Lost words, words found

I recently found, in the bookshelves of friends’ house, a book I had forgotten. I actually thought it was in my old room in Italy. I found it in Switzerland. It travelled, now I remember, from Italy, to Spain, to Germany, to Switzerland and it is now with me here in London.
The book title, in Italian, is ‘La Donna di Porto Pym’. The author is Antonio Tabucchi. A writer I used to love a lot, in the same way one loves writers who are linked to a specific part of our life, a journey, an encounter, memories.
I have not been reading books of him for several years now, but I have the impressions and feelings that his books gave me fifteen years ago. Blurred memories where the stories he narrates are mixed with past events.

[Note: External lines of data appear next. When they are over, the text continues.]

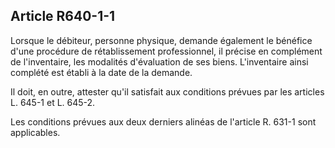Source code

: Article R640-1-1
----
Lorsque le débiteur, personne physique, demande également le bénéfice d'une
procédure de rétablissement professionnel, il précise en complément de
l'inventaire, les modalités d'évaluation de ses biens. L'inventaire ainsi
complété est établi à la date de la demande.

Il doit, en outre, attester qu'il satisfait aux conditions prévues par les
articles L. 645-1 et L. 645-2.

Les conditions prévues aux deux derniers alinéas de l'article R. 631-1 sont
applicables.
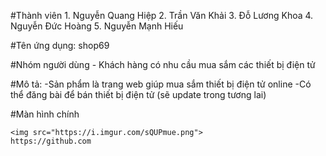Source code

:#Thành viên
	1. Nguyễn Quang Hiệp
	2. Trần Văn Khải
	3. Đỗ Lương Khoa
	4. Nguyễn Đức Hoàng
	5. Nguyễn Mạnh Hiếu

	
#Tên ứng dụng: shop69

#Nhóm người dùng
	- Khách hàng có nhu cầu mua sắm các thiết bị điện tử
	
#Mô tả:
	-Sản phẩm là trang web giúp mua sắm thiết bị điện tử online
	-Có thể đăng bài để bán thiết bị điện tử (sẽ update trong tương lai)
	
#Màn hình chính

	<img src="https://i.imgur.com/sQUPmue.png">
	https://github.com
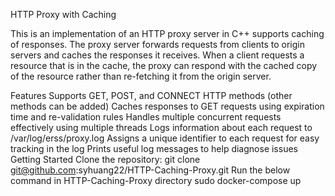 HTTP Proxy with Caching

This is an implementation of an HTTP proxy server in C++ supports caching of responses. The proxy server forwards requests from clients to origin servers and caches the responses it receives. When a client requests a resource that is in the cache, the proxy can respond with the cached copy of the resource rather than re-fetching it from the origin server.

Features
Supports GET, POST, and CONNECT HTTP methods (other methods can be added)
Caches responses to GET requests using expiration time and re-validation rules
Handles multiple concurrent requests effectively using multiple threads
Logs information about each request to /var/log/erss/proxy.log
Assigns a unique identifier to each request for easy tracking in the log
Prints useful log messages to help diagnose issues
Getting Started
Clone the repository: git clone git@github.com:syhuang22/HTTP-Caching-Proxy.git
Run the below command in HTTP-Caching-Proxy directory
sudo docker-compose up
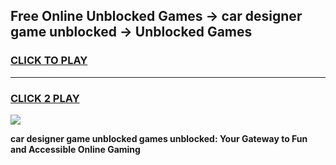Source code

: 
## Free Online Unblocked Games → car designer game unblocked → Unblocked Games
<h3>
<a href="https://premium.freeplayer.one?title=car_designer_game_unblocked&ref=21F">CLICK TO PLAY</a></h3>
<hr>

<h3>
<a href="https://premium.freeplayer.one?title=car_designer_game_unblocked&ref=21F">CLICK 2 PLAY</a>
  
</h3>

<a href="https://premium.freeplayer.one?title=car_designer_game_unblocked&ref=21F/"><img src="https://clearcache.store/games.png"></a>


**car designer game unblocked games unblocked: Your Gateway to Fun and Accessible Online Gaming**
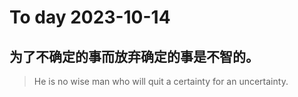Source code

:
# To day 2023-10-14


## 为了不确定的事而放弃确定的事是不智的。
> He is no wise man who will quit a certainty for an uncertainty.

    
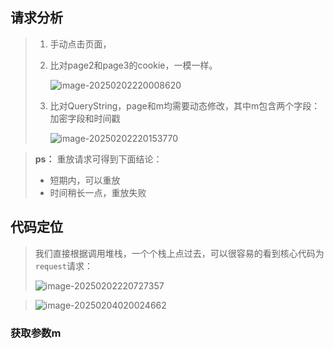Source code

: 

## 请求分析

> 1. 手动点击页面，
>
> 2. 比对page2和page3的cookie，一模一样。
>
>    ![image-20250202220008620](J:\_ALL\CODE\github\ninecents\python3-web-spider-learning\src-yrx-js\match\q1\q1.assets\image-20250202220008620.png)
>
> 3. 比对QueryString，page和m均需要动态修改，其中m包含两个字段：加密字段和时间戳
>
>    ![image-20250202220153770](J:\_ALL\CODE\github\ninecents\python3-web-spider-learning\src-yrx-js\match\q1\q1.assets\image-20250202220153770.png)



> **ps：** 重放请求可得到下面结论：
>
> - 短期内，可以重放
> - 时间稍长一点，重放失败



## 代码定位

> 我们直接根据调用堆栈，一个个栈上点过去，可以很容易的看到核心代码为`request`请求：
>
> ![image-20250202220727357](J:\_ALL\CODE\github\ninecents\python3-web-spider-learning\src-yrx-js\match\q1\q1.assets\image-20250202220727357.png)



>
>
>![image-20250204020024662](J:\_ALL\CODE\github\ninecents\python3-web-spider-learning\src-yrx-js\match\q1\q1.assets\image-20250204020024662.png)

### 获取参数m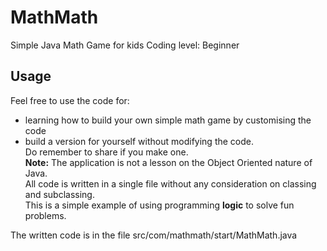 # MathMath
Simple Java Math Game for kids
Coding level: Beginner
## Usage
Feel free to use the code for: 
- learning how to build your own simple math game by customising the code
- build a version for yourself without modifying the code.  
Do remember to share if you make one.  
**Note:** The application is not a lesson on the Object Oriented nature of Java.  
All code is written in a single file without any consideration on classing and subclassing.  
This is a simple example of using programming **logic** to solve fun problems. 

The written code is in the file src/com/mathmath/start/MathMath.java
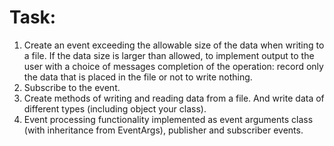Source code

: # Task:
1. Create an event exceeding the allowable size of the data when writing to a file. If the data size is larger than allowed, to implement output to the user with a choice of messages completion of the operation: record only the data that is placed in the file or not to write nothing.
2. Subscribe to the event.
3. Create methods of writing and reading data from a file. And write data of different types (including object your class).
4. Event processing functionality implemented as event arguments class (with inheritance from EventArgs), publisher and subscriber events.
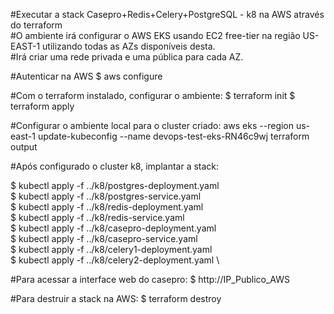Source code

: #Executar a stack Casepro+Redis+Celery+PostgreSQL - k8 na AWS através do terraform \
#O ambiente irá configurar o AWS EKS usando EC2 free-tier na região US-EAST-1 utilizando todas as AZs disponíveis desta. \
#Irá criar uma rede privada e uma pública para cada AZ.

#Autenticar na AWS
$ aws configure

#Com o terraform instalado, configurar o ambiente:
$ terraform init
$ terraform apply 

#Configurar o ambiente local para o cluster criado:
aws eks --region us-east-1 update-kubeconfig --name devops-test-eks-RN46c9wj
terraform output

#Após configurado o cluster k8, implantar a stack:

$ kubectl apply -f ../k8/postgres-deployment.yaml \
$ kubectl apply -f ../k8/postgres-service.yaml \
$ kubectl apply -f ../k8/redis-deployment.yaml \
$ kubectl apply -f ../k8/redis-service.yaml \
$ kubectl apply -f ../k8/casepro-deployment.yaml \
$ kubectl apply -f ../k8/casepro-service.yaml \
$ kubectl apply -f ../k8/celery1-deployment.yaml \
$ kubectl apply -f ../k8/celery2-deployment.yaml \

#Para acessar a interface web do casepro:
$ http://IP_Publico_AWS

#Para destruir a stack na AWS:
$ terraform destroy
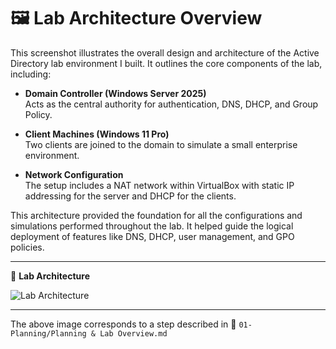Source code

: # 🖼️ Lab Architecture Overview

This screenshot illustrates the overall design and architecture of the Active Directory lab environment I built. It outlines the core components of the lab, including:

- **Domain Controller (Windows Server 2025)** <br />
    Acts as the central authority for authentication, DNS, DHCP, and Group Policy.

- **Client Machines (Windows 11 Pro)** <br />
    Two clients are joined to the domain to simulate a small enterprise environment.

- **Network Configuration** <br />
    The setup includes a NAT network within VirtualBox with static IP addressing for the server and DHCP for the clients.

This architecture provided the foundation for all the configurations and simulations performed throughout the lab. It helped guide the logical deployment of features like DNS, DHCP, user management, and GPO policies.

---

📸 **Lab Architecture**

![Lab Architecture](https://github.com/user-attachments/assets/9e0f2334-a862-4b43-ac28-52cf6861c98d)

---

The above image corresponds to a step described in 📂 `01-Planning/Planning & Lab Overview.md`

Tabucchi is also the author of ‘Notturno Indiano’, ‘Indian Nocturne’, a short book that had a great influence on me. Printed on nice yellowish paper. Almost squared size. With a rough paper as it they had not finished the work of making it smooth for the print. Nice to feel on the finger tips. It was recommended by a German friend living in Munich. A book we exchange as a present among few friends for Christmas and birthdays and who gave to two if us (Gennaro and me) the idea of plan our first trip outside Europe to India. We were 23 years old and together with three more friends we bought our rucksacks and set for the great trip. We bought India’s Lonely Planet guide, which at that time was available only in English language and from selected bookshops in Milan. The same guide, the main character of ‘Indian Nocturne’, flips through in the cab along Marine Drive in Bombay, upon his arrival to India. We were characters of a story (our stories) and travellers. I felt partly in the book and partly on a great adventure.

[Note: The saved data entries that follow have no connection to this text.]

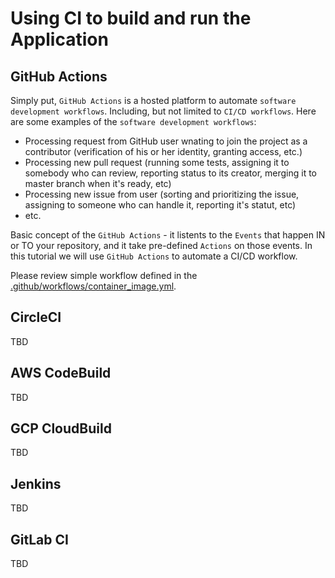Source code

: # Using CI to build and run the Application
## GitHub Actions
Simply put, `GitHub Actions` is a hosted platform to automate `software development workflows`. Including, but not limited to `CI/CD workflows`.
Here are some examples of the `software development workflows`:
* Processing request from GitHub user wnating to join the project as a contributor (verification of his or her identity, granting access, etc.)
* Processing new pull request (running some tests, assigning it to somebody who can review, reporting status to its creator, merging it to master branch when it's ready, etc)
* Processing new issue from user (sorting and prioritizing the issue, assigning to someone who can handle it, reporting it's statut, etc)
* etc.

Basic concept of the `GitHub Actions` - it listents to the `Events` that happen IN or TO your repository, and it take pre-defined `Actions` on those events.
In this tutorial we will use `GitHub Actions` to automate a CI/CD workflow.

Please review simple workflow defined in the [.github/workflows/container_image.yml](.github/workflows/container_image.yml).


## CircleCI
TBD

## AWS CodeBuild
TBD

## GCP CloudBuild
TBD

## Jenkins
TBD

## GitLab CI
TBD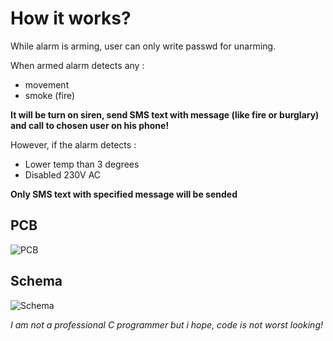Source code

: # How it works?
While alarm is arming, user can only write passwd for unarming. 

When armed alarm detects any :
- movement 
- smoke (fire)

**It will be turn on siren, send SMS text with message (like fire or burglary) and call to chosen user on his phone!**

However, if the alarm detects :
- Lower temp than 3 degrees
- Disabled 230V AC

**Only SMS text with specified message will be sended**

## PCB 
![PCB](https://i.postimg.cc/SRz5K0Xf/2.png)
## Schema
![Schema](https://i.postimg.cc/4dyqrHsM/1.png)

*I am not a professional C programmer but i hope, code is not worst looking!*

I could not say it then, but can now: that journey and discovery with all its difficulties, its inexperience, its moments on the roof of a night bus from Kathmandu down to the Indian border in Sunauli, changed me and contributed to the fact that I am now here in London, writing these words, on this laptop, thinking about going back to Katja and the girls to Ha Noi in two weeks time.
I open the first page of ‘La Donna di porto Pym’. Strange how this books has reminded me of the other, ‘Indian Nocturne’. I open the fist page. On the top-right corner a date: 30.12.87. It’s my mother handwriting and it’s her birthday. I cannot recall if it was me who went to the bookshop to buy it as a present or whether it was her who went to buy it for herself. I imagine a old foggy day in my hometown. I flip thorough the short stories and see the one where a man describes in great detail for three pages a famous Van Gogh painting in a museum to a friend, and only in the last couple of lines we discover that this fiend is actually blind. Then another short story: ‘Persone Felici’ (‘Happy People’). The young researcher and the literature professor. They are sitting at the terrace of a small restaurant looking over the ocean (I imagine Portugal). She is young, he is much older. The evening is mild. The ocean moves slowly along its currents and waves. The line of the horizon hidden by a thin haze. The sun already below it, but still spreading his fading light to the sky. The white table cloth, the typical appetizers: black olives, goat cheese, white bread. A glass of white wine for him, just water for her. They do not seem to talk much. They look at the ocean. They do not seem too happy. She is accompanying him for a conference. They talk only few words. Then she tells him she is pregnant. The tension has gone. Words are flown away by the wind and there are only their eyes looking at each other to tell how happy they are.